▶ _WHAT THE EXERCISE ASKS_:
Would you go through the records below and copy each line with the string "sois"?

▶ _WORKING DATA_:
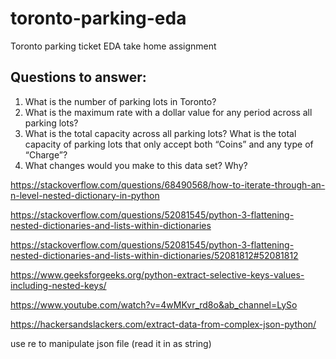 # toronto-parking-eda
Toronto parking ticket EDA take home assignment

## Questions to answer:

1.	What is the number of parking lots in Toronto?
2.	What is the maximum rate with a dollar value for any period across all parking lots?
3.	What is the total capacity across all parking lots? What is the total capacity of parking lots that only accept both “Coins” and any type of “Charge”?
4.	What changes would you make to this data set? Why?

https://stackoverflow.com/questions/68490568/how-to-iterate-through-an-n-level-nested-dictionary-in-python

https://stackoverflow.com/questions/52081545/python-3-flattening-nested-dictionaries-and-lists-within-dictionaries

https://stackoverflow.com/questions/52081545/python-3-flattening-nested-dictionaries-and-lists-within-dictionaries/52081812#52081812

https://www.geeksforgeeks.org/python-extract-selective-keys-values-including-nested-keys/

https://www.youtube.com/watch?v=4wMKvr_rd8o&ab_channel=LySo

https://hackersandslackers.com/extract-data-from-complex-json-python/

use re to manipulate json file (read it in as string)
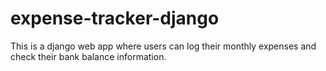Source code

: # expense-tracker-django
This is a django web app where users can log their monthly expenses and check their bank balance information.
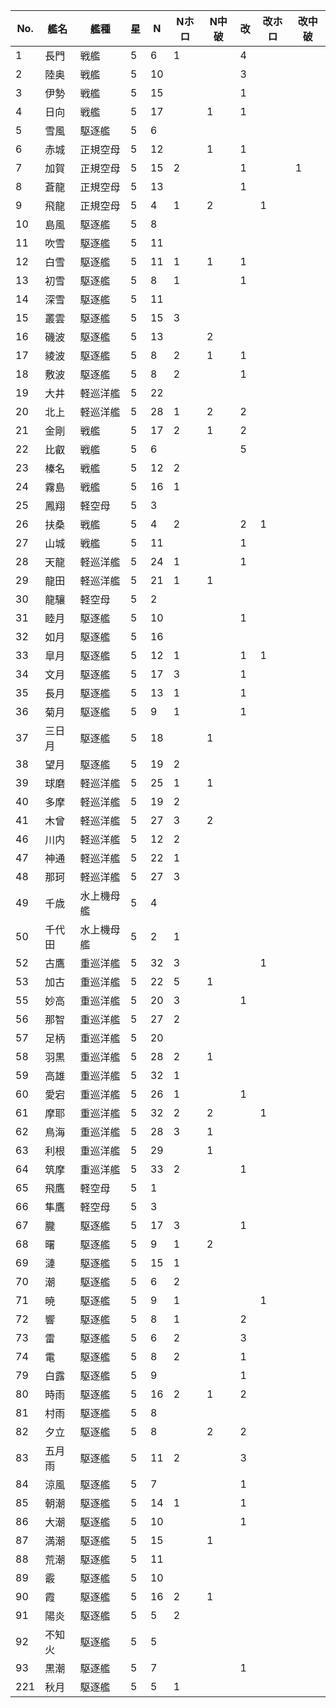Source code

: |No.|艦名|艦種|星|N|Nホロ|N中破|改|改ホロ|改中破|
|---|---|---|---|---|---|---|---|---|---|
|1|長門|戦艦|5|6|1||4|||
|2|陸奥|戦艦|5|10|||3|||
|3|伊勢|戦艦|5|15|||1|||
|4|日向|戦艦|5|17||1|1|||
|5|雪風|駆逐艦|5|6||||||
|6|赤城|正規空母|5|12||1|1|||
|7|加賀|正規空母|5|15|2||1||1|
|8|蒼龍|正規空母|5|13|||1|||
|9|飛龍|正規空母|5|4|1|2||1||
|10|島風|駆逐艦|5|8||||||
|11|吹雪|駆逐艦|5|11||||||
|12|白雪|駆逐艦|5|11|1|1|1|||
|13|初雪|駆逐艦|5|8|1||1|||
|14|深雪|駆逐艦|5|11||||||
|15|叢雲|駆逐艦|5|15|3|||||
|16|磯波|駆逐艦|5|13||2||||
|17|綾波|駆逐艦|5|8|2|1|1|||
|18|敷波|駆逐艦|5|8|2||1|||
|19|大井|軽巡洋艦|5|22||||||
|20|北上|軽巡洋艦|5|28|1|2|2|||
|21|金剛|戦艦|5|17|2|1|2|||
|22|比叡|戦艦|5|6|||5|||
|23|榛名|戦艦|5|12|2|||||
|24|霧島|戦艦|5|16|1|||||
|25|鳳翔|軽空母|5|3||||||
|26|扶桑|戦艦|5|4|2||2|1||
|27|山城|戦艦|5|11|||1|||
|28|天龍|軽巡洋艦|5|24|1||1|||
|29|龍田|軽巡洋艦|5|21|1|1||||
|30|龍驤|軽空母|5|2||||||
|31|睦月|駆逐艦|5|10|||1|||
|32|如月|駆逐艦|5|16||||||
|33|皐月|駆逐艦|5|12|1||1|1||
|34|文月|駆逐艦|5|17|3||1|||
|35|長月|駆逐艦|5|13|1||1|||
|36|菊月|駆逐艦|5|9|1||1|||
|37|三日月|駆逐艦|5|18||1||||
|38|望月|駆逐艦|5|19|2|||||
|39|球磨|軽巡洋艦|5|25|1|1||||
|40|多摩|軽巡洋艦|5|19|2|||||
|41|木曾|軽巡洋艦|5|27|3|2||||
|46|川内|軽巡洋艦|5|12|2|||||
|47|神通|軽巡洋艦|5|22|1|||||
|48|那珂|軽巡洋艦|5|27|3|||||
|49|千歳|水上機母艦|5|4||||||
|50|千代田|水上機母艦|5|2|1|||||
|52|古鷹|重巡洋艦|5|32|3|||1||
|53|加古|重巡洋艦|5|22|5|1||||
|55|妙高|重巡洋艦|5|20|3||1|||
|56|那智|重巡洋艦|5|27|2|||||
|57|足柄|重巡洋艦|5|20||||||
|58|羽黒|重巡洋艦|5|28|2|1||||
|59|高雄|重巡洋艦|5|32|1|||||
|60|愛宕|重巡洋艦|5|26|1||1|||
|61|摩耶|重巡洋艦|5|32|2|2||1||
|62|鳥海|重巡洋艦|5|28|3|1||||
|63|利根|重巡洋艦|5|29||1||||
|64|筑摩|重巡洋艦|5|33|2||1|||
|65|飛鷹|軽空母|5|1||||||
|66|隼鷹|軽空母|5|3||||||
|67|朧|駆逐艦|5|17|3||1|||
|68|曙|駆逐艦|5|9|1|2||||
|69|漣|駆逐艦|5|15|1|||||
|70|潮|駆逐艦|5|6|2|||||
|71|暁|駆逐艦|5|9|1|||1||
|72|響|駆逐艦|5|8|1||2|||
|73|雷|駆逐艦|5|6|2||3|||
|74|電|駆逐艦|5|8|2||1|||
|79|白露|駆逐艦|5|9|||1|||
|80|時雨|駆逐艦|5|16|2|1|2|||
|81|村雨|駆逐艦|5|8||||||
|82|夕立|駆逐艦|5|8||2|2|||
|83|五月雨|駆逐艦|5|11|2||3|||
|84|涼風|駆逐艦|5|7|||1|||
|85|朝潮|駆逐艦|5|14|1||1|||
|86|大潮|駆逐艦|5|10|||1|||
|87|満潮|駆逐艦|5|15||1||||
|88|荒潮|駆逐艦|5|11||||||
|89|霰|駆逐艦|5|10||||||
|90|霞|駆逐艦|5|16|2|1||||
|91|陽炎|駆逐艦|5|5|2|||||
|92|不知火|駆逐艦|5|5||||||
|93|黒潮|駆逐艦|5|7|||1|||
|221|秋月|駆逐艦|5|5|1|||||
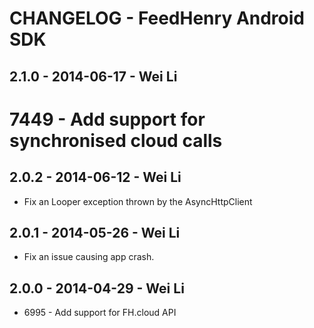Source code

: # CHANGELOG - FeedHenry Android SDK

## 2.1.0 - 2014-06-17 - Wei Li

# 7449 - Add support for synchronised cloud calls

## 2.0.2 - 2014-06-12 - Wei Li

* Fix an Looper exception thrown by the AsyncHttpClient

## 2.0.1 - 2014-05-26 - Wei Li

* Fix an issue causing app crash.

## 2.0.0 - 2014-04-29 - Wei Li

* 6995 - Add support for FH.cloud API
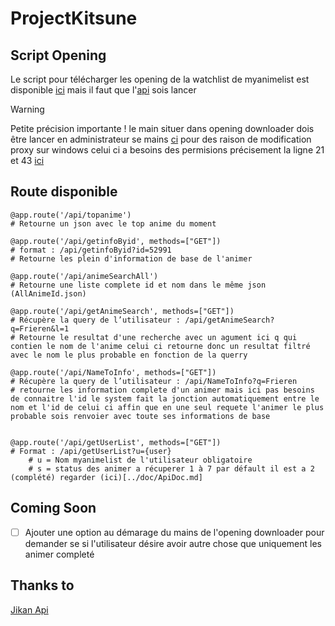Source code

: # ProjectKitsune

## Script Opening

Le script pour télécharger les opening de la watchlist de myanimelist est disponible [ici](../opening_downloader/main.py) mais il faut que l'[api](main.py) sois lancer

>[!WARNING]
>Petite précision importante ! le main situer dans opening downloader dois être lancer en administrateur se mains [ci](/opening_downloader/main.py) pour des raison de modification proxy sur windows celui ci a besoins des permisions précisement la ligne 21 et 43 [ici](/opening_downloader/function/Yui.py)

## Route disponible
    @app.route('/api/topanime')
    # Retourne un json avec le top anime du moment 
    
    @app.route('/api/getinfoByid', methods=["GET"])
    # format : /api/getinfoByid?id=52991
    # Retourne les plein d'information de base de l'animer
    
    @app.route('/api/animeSearchAll')
    # Retourne une liste complete id et nom dans le même json (AllAnimeId.json)
   
    @app.route('/api/getAnimeSearch', methods=["GET"])
    # Récupère la query de l’utilisateur : /api/getAnimeSearch?q=Frieren&l=1
    # Retourne le resultat d'une recherche avec un agument ici q qui contien le nom de l'anime celui ci retourne donc un resultat filtré avec le nom le plus probable en fonction de la querry
    
    @app.route('/api/NameToInfo', methods=["GET"])
    # Récupère la query de l’utilisateur : /api/NameToInfo?q=Frieren
    # retourne les information complete d'un animer mais ici pas besoins de connaitre l'id le system fait la jonction automatiquement entre le nom et l'id de celui ci affin que en une seul requete l'animer le plus probable sois renvoier avec toute ses informations de base


    @app.route('/api/getUserList', methods=["GET"])    
    # Format : /api/getUserList?u={user}
        # u = Nom myanimelist de l'utilisateur obligatoire
        # s = status des animer a récuperer 1 à 7 par défault il est a 2 (complété) regarder (ici)[../doc/ApiDoc.md]

## Coming Soon

- [ ] Ajouter une option au démarage du mains de l'opening downloader pour demander se si l'utilisateur désire avoir autre chose que uniquement les animer completé

## Thanks to
[Jikan Api](https://jikan.moe)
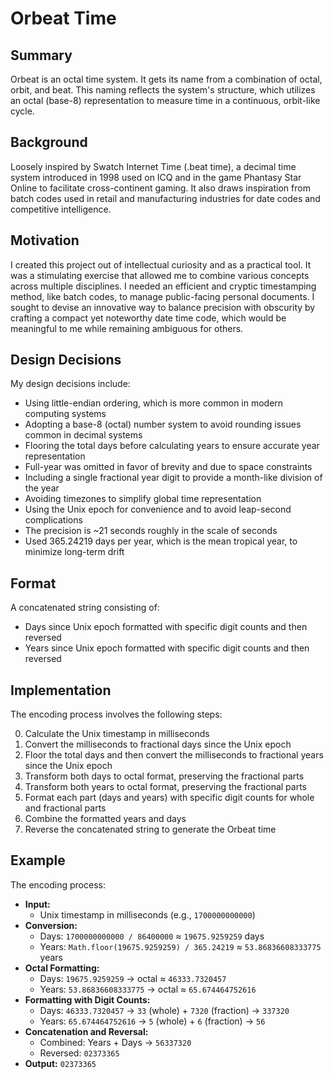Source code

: # Orbeat Time

## Summary

Orbeat is an octal time system. It gets its name from a combination of octal, orbit, and beat. This naming reflects the system's structure, which utilizes an octal (base-8) representation to measure time in a continuous, orbit-like cycle.

## Background

Loosely inspired by Swatch Internet Time (.beat time), a decimal time system introduced in 1998 used on ICQ and in the game Phantasy Star Online to facilitate cross-continent gaming. It also draws inspiration from batch codes used in retail and manufacturing industries for date codes and competitive intelligence.

## Motivation

I created this project out of intellectual curiosity and as a practical tool. It was a stimulating exercise that allowed me to combine various concepts across multiple disciplines. I needed an efficient and cryptic timestamping method, like batch codes, to manage public-facing personal documents. I sought to devise an innovative way to balance precision with obscurity by crafting a compact yet noteworthy date time code, which would be meaningful to me while remaining ambiguous for others.

## Design Decisions

My design decisions include:

- Using little-endian ordering, which is more common in modern computing systems
- Adopting a base-8 (octal) number system to avoid rounding issues common in decimal systems
- Flooring the total days before calculating years to ensure accurate year representation
- Full-year was omitted in favor of brevity and due to space constraints
- Including a single fractional year digit to provide a month-like division of the year
- Avoiding timezones to simplify global time representation
- Using the Unix epoch for convenience and to avoid leap-second complications
- The precision is ~21 seconds roughly in the scale of seconds
- Used 365.24219 days per year, which is the mean tropical year, to minimize long-term drift

## Format

A concatenated string consisting of:
- Days since Unix epoch formatted with specific digit counts and then reversed
- Years since Unix epoch formatted with specific digit counts and then reversed

## Implementation

The encoding process involves the following steps:

0. Calculate the Unix timestamp in milliseconds
1. Convert the milliseconds to fractional days since the Unix epoch
2. Floor the total days and then convert the milliseconds to fractional years since the Unix epoch
3. Transform both days to octal format, preserving the fractional parts
4. Transform both years to octal format, preserving the fractional parts
5. Format each part (days and years) with specific digit counts for whole and fractional parts
6. Combine the formatted years and days
7. Reverse the concatenated string to generate the Orbeat time

## Example

The encoding process:

- **Input:**
  - Unix timestamp in milliseconds (e.g., `1700000000000`)
- **Conversion:** 
  - Days: `1700000000000 / 86400000` ≈ `19675.9259259` days
  - Years: `Math.floor(19675.9259259) / 365.24219` ≈ `53.86836608333775` years
- **Octal Formatting:** 
  - Days: `19675.9259259` → octal ≈ `46333.7320457`
  - Years: `53.86836608333775` → octal ≈ `65.674464752616`
- **Formatting with Digit Counts:**
  - Days: `46333.7320457` → `33` (whole) + `7320` (fraction) → `337320`
  - Years: `65.674464752616` → `5` (whole) + `6` (fraction) → `56`
- **Concatenation and Reversal:**
  - Combined: Years + Days  → `56337320`
  - Reversed: `02373365`
- **Output:** `02373365`
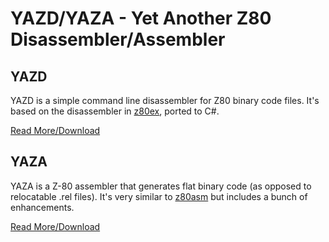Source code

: # YAZD/YAZA - Yet Another Z80 Disassembler/Assembler

## YAZD

YAZD is a simple command line disassembler for Z80 binary code files.  It's based on the disassembler in [z80ex](http://z80ex.sourceforge.net/), ported to C#.

[Read More/Download](yazd.md)


## YAZA

YAZA is a Z-80 assembler that generates flat binary code (as opposed to relocatable .rel files).  It's very similar to [z80asm](https://www.nongnu.org/z80asm/) but includes a bunch of enhancements.

[Read More/Download](yaza.md)

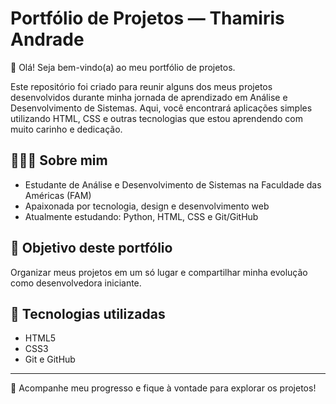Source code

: # Portfólio de Projetos — Thamiris Andrade

👋 Olá! Seja bem-vindo(a) ao meu portfólio de projetos.

Este repositório foi criado para reunir alguns dos meus projetos desenvolvidos durante minha jornada de aprendizado em Análise e Desenvolvimento de Sistemas. Aqui, você encontrará aplicações simples utilizando HTML, CSS e outras tecnologias que estou aprendendo com muito carinho e dedicação.

## 👩🏾‍💻 Sobre mim

- Estudante de Análise e Desenvolvimento de Sistemas na Faculdade das Américas (FAM)
- Apaixonada por tecnologia, design e desenvolvimento web
- Atualmente estudando: Python, HTML, CSS e Git/GitHub

## 🌟 Objetivo deste portfólio

Organizar meus projetos em um só lugar e compartilhar minha evolução como desenvolvedora iniciante.

## 💼 Tecnologias utilizadas

- HTML5
- CSS3
- Git e GitHub

---

📌 Acompanhe meu progresso e fique à vontade para explorar os projetos!

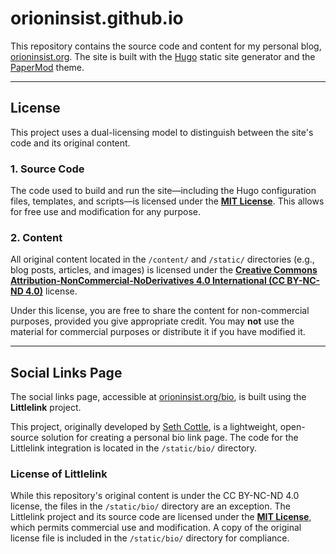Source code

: # orioninsist.github.io

This repository contains the source code and content for my personal blog, [orioninsist.org](https://orioninsist.org). The site is built with the [Hugo](https://gohugo.io/) static site generator and the [PaperMod](https://github.com/adityatelange/hugo-PaperMod) theme.

---

## License

This project uses a dual-licensing model to distinguish between the site's code and its original content.

### 1. Source Code

The code used to build and run the site—including the Hugo configuration files, templates, and scripts—is licensed under the **[MIT License](https://github.com/orioninsist/orioninsist.github.io/blob/main/LICENSE-CODE)**. This allows for free use and modification for any purpose.

### 2. Content

All original content located in the `/content/` and `/static/` directories (e.g., blog posts, articles, and images) is licensed under the **[Creative Commons Attribution-NonCommercial-NoDerivatives 4.0 International (CC BY-NC-ND 4.0)](https://creativecommons.org/licenses/by-nc-nd/4.0/)** license.

Under this license, you are free to share the content for non-commercial purposes, provided you give appropriate credit. You may **not** use the material for commercial purposes or distribute it if you have modified it.


---

## Social Links Page

The social links page, accessible at [orioninsist.org/bio](https://orioninsist.org/bio), is built using the **Littlelink** project.

This project, originally developed by [Seth Cottle](https://github.com/sethcottle), is a lightweight, open-source solution for creating a personal bio link page. The code for the Littlelink integration is located in the `/static/bio/` directory.

### License of Littlelink

While this repository's original content is under the CC BY-NC-ND 4.0 license, the files in the `/static/bio/` directory are an exception. The Littlelink project and its source code are licensed under the **[MIT License](https://github.com/sethcottle/littlelink/blob/main/LICENSE.md)**, which permits commercial use and modification. A copy of the original license file is included in the `/static/bio/` directory for compliance.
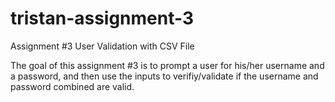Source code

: # tristan-assignment-3

Assignment #3
User Validation with CSV File

The goal of this assignment #3  is to prompt a user for his/her username and a password, 
and then use the inputs to verifiy/validate if the username and password combined are valid.
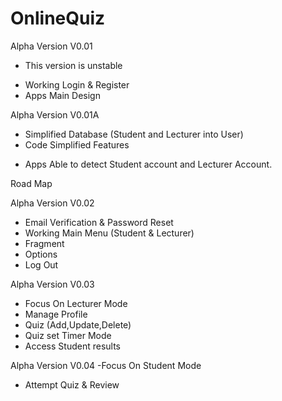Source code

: # OnlineQuiz


Alpha Version V0.01 
* This version is unstable
- Working Login & Register
- Apps Main Design

Alpha Version V0.01A
- Simplified Database (Student and Lecturer into User)
- Code Simplified
Features
* Apps Able to detect Student account and Lecturer Account.


Road Map

Alpha Version V0.02 
- Email Verification & Password Reset
- Working Main Menu (Student & Lecturer)
- Fragment
- Options
- Log Out 

Alpha Version V0.03
- Focus On Lecturer Mode
- Manage Profile
- Quiz (Add,Update,Delete)
- Quiz set Timer Mode
- Access Student results

Alpha Version V0.04
-Focus On Student Mode
- Attempt Quiz & Review
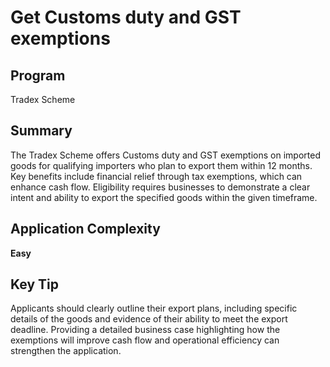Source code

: # Get Customs duty and GST exemptions
  
## Program
Tradex Scheme

## Summary
The Tradex Scheme offers Customs duty and GST exemptions on imported goods for qualifying importers who plan to export them within 12 months. Key benefits include financial relief through tax exemptions, which can enhance cash flow. Eligibility requires businesses to demonstrate a clear intent and ability to export the specified goods within the given timeframe.

## Application Complexity
**Easy**

## Key Tip
Applicants should clearly outline their export plans, including specific details of the goods and evidence of their ability to meet the export deadline. Providing a detailed business case highlighting how the exemptions will improve cash flow and operational efficiency can strengthen the application.
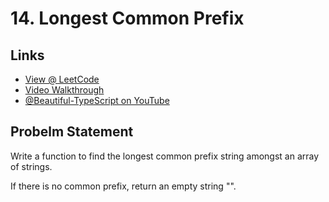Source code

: # 14. Longest Common Prefix

## Links

* [View @ LeetCode](https://leetcode.com/problems/longest-common-prefix/)
* [Video Walkthrough](https://youtu.be/U8-EXLdOuiE)
* [@Beautiful-TypeScript on YouTube](https://www.youtube.com/@BeautifulTypeScript)

## Probelm Statement

Write a function to find the longest common prefix string amongst an array of strings.

If there is no common prefix, return an empty string "".
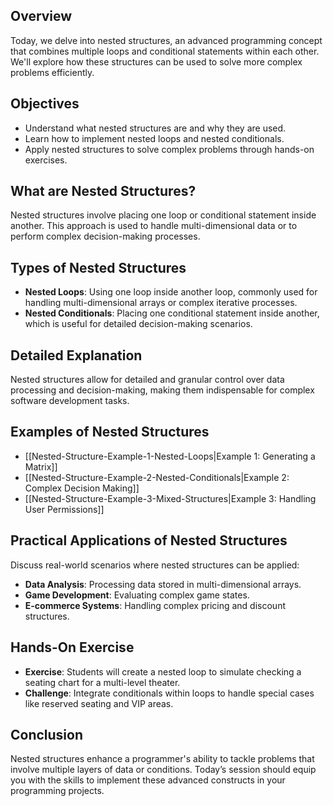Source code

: ## Overview

Today, we delve into nested structures, an advanced programming concept that combines multiple loops and conditional statements within each other. We'll explore how these structures can be used to solve more complex problems efficiently.

## Objectives

- Understand what nested structures are and why they are used.
- Learn how to implement nested loops and nested conditionals.
- Apply nested structures to solve complex problems through hands-on exercises.

## What are Nested Structures?

Nested structures involve placing one loop or conditional statement inside another. This approach is used to handle multi-dimensional data or to perform complex decision-making processes.

## Types of Nested Structures

- **Nested Loops**: Using one loop inside another loop, commonly used for handling multi-dimensional arrays or complex iterative processes.
- **Nested Conditionals**: Placing one conditional statement inside another, which is useful for detailed decision-making scenarios.

## Detailed Explanation

Nested structures allow for detailed and granular control over data processing and decision-making, making them indispensable for complex software development tasks.

## Examples of Nested Structures

- [[Nested-Structure-Example-1-Nested-Loops|Example 1: Generating a Matrix]]
- [[Nested-Structure-Example-2-Nested-Conditionals|Example 2: Complex Decision Making]]
- [[Nested-Structure-Example-3-Mixed-Structures|Example 3: Handling User Permissions]]

## Practical Applications of Nested Structures

Discuss real-world scenarios where nested structures can be applied:

- **Data Analysis**: Processing data stored in multi-dimensional arrays.
- **Game Development**: Evaluating complex game states.
- **E-commerce Systems**: Handling complex pricing and discount structures.

## Hands-On Exercise

- **Exercise**: Students will create a nested loop to simulate checking a seating chart for a multi-level theater.
- **Challenge**: Integrate conditionals within loops to handle special cases like reserved seating and VIP areas.

## Conclusion

Nested structures enhance a programmer's ability to tackle problems that involve multiple layers of data or conditions. Today’s session should equip you with the skills to implement these advanced constructs in your programming projects.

▶ _RESPONSE BOX_:
Le script pour télécharger les opening de la watchlist de myanimelist est disponible [ici](../opening_downloader/main.py) mais il faut que l'[api](main.py) sois lancer
    # retourne les information complete d'un animer mais ici pas besoins de connaitre l'id le system fait la jonction automatiquement entre le nom et l'id de celui ci affin que en une seul requete l'animer le plus probable sois renvoier avec toute ses informations de base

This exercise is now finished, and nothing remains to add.